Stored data
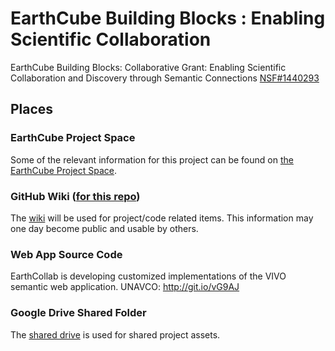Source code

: EarthCube Building Blocks : Enabling Scientific Collaboration
============================================================

EarthCube Building Blocks: Collaborative Grant: Enabling Scientific Collaboration and Discovery through Semantic Connections
[NSF#1440293](http://www.nsf.gov/awardsearch/showAward?AWD_ID=1440293&HistoricalAwards=false)


## Places

### EarthCube Project Space
Some of the relevant information for this project can be found on [the EarthCube Project Space](http://workspace.earthcube.org/enabling-scientific-collaboration-and-discovery-through-semantic-connections).

### GitHub Wiki ([for this repo](https://github.com/UCAR/2014-EarthCube-BuildingBlocks-EnablingCollaboration-14402930/wiki))
The [wiki](https://github.com/UCAR/2014-EarthCube-BuildingBlocks-EnablingCollaboration-14402930/wiki) will be used for project/code related items.  This information may one day become public and usable by others.

### Web App Source Code
EarthCollab is developing customized implementations of the VIVO semantic web application.
UNAVCO: http://git.io/vG9AJ

### Google Drive Shared Folder
The [shared drive](https://drive.google.com/a/ucar.edu/folderview?id=0B_NJP_ik1Aj-dWNyT09odUNFd00&usp=sharing_eid) is used for shared project assets.




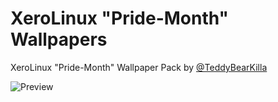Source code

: # XeroLinux "Pride-Month" Wallpapers

XeroLinux "Pride-Month" Wallpaper Pack by [@TeddyBearKilla](https://github.com/TeddyBearKilla)

![Preview](https://i.imgur.com/UI1p5Rk.png)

INSTRUCTIONS FOR THE TASK: Reproduce the data above without a single change, please, but without its pictures.

RESPONSE AREA:
Source code

: EarthCube Building Blocks : Enabling Scientific Collaboration
============================================================

EarthCube Building Blocks: Collaborative Grant: Enabling Scientific Collaboration and Discovery through Semantic Connections
[NSF#1440293](http://www.nsf.gov/awardsearch/showAward?AWD_ID=1440293&HistoricalAwards=false)


## Places

### EarthCube Project Space
Some of the relevant information for this project can be found on [the EarthCube Project Space](http://workspace.earthcube.org/enabling-scientific-collaboration-and-discovery-through-semantic-connections).

### GitHub Wiki ([for this repo](https://github.com/UCAR/2014-EarthCube-BuildingBlocks-EnablingCollaboration-14402930/wiki))
The [wiki](https://github.com/UCAR/2014-EarthCube-BuildingBlocks-EnablingCollaboration-14402930/wiki) will be used for project/code related items.  This information may one day become public and usable by others.

### Web App Source Code
EarthCollab is developing customized implementations of the VIVO semantic web application.
UNAVCO: http://git.io/vG9AJ

### Google Drive Shared Folder
The [shared drive](https://drive.google.com/a/ucar.edu/folderview?id=0B_NJP_ik1Aj-dWNyT09odUNFd00&usp=sharing_eid) is used for shared project assets.




Source code

: # XeroLinux "Pride-Month" Wallpapers

XeroLinux "Pride-Month" Wallpaper Pack by [@TeddyBearKilla](https://github.com/TeddyBearKilla)

![Preview](https://i.imgur.com/UI1p5Rk.png)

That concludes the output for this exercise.